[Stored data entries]
[Start of Attachment]

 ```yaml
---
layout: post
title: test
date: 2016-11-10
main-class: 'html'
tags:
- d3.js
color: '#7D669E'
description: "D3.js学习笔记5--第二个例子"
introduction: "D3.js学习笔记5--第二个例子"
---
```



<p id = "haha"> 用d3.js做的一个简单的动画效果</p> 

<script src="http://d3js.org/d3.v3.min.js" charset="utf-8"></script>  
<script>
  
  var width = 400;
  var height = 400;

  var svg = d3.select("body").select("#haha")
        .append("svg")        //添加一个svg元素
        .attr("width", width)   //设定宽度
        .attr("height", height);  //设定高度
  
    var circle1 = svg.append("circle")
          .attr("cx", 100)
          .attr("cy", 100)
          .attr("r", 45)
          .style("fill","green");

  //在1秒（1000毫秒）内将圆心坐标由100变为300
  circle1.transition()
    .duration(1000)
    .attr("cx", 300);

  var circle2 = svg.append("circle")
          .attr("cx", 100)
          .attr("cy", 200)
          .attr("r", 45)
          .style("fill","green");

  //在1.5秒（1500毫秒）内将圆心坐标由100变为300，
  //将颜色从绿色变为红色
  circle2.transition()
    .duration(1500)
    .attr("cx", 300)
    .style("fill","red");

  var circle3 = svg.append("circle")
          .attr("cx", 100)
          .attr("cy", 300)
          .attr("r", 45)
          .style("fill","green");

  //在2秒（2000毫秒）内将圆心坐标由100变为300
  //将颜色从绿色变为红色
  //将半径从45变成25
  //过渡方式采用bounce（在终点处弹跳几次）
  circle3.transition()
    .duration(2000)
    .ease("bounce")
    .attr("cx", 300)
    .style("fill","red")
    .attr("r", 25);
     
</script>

[End of Attachment]

Scan the records for the word "haha". Copy each line where it turns up.

## [ANSWER SPACE]
<p id = "haha"> 用d3.js做的一个简单的动画效果</p> 
  var svg = d3.select("body").select("#haha")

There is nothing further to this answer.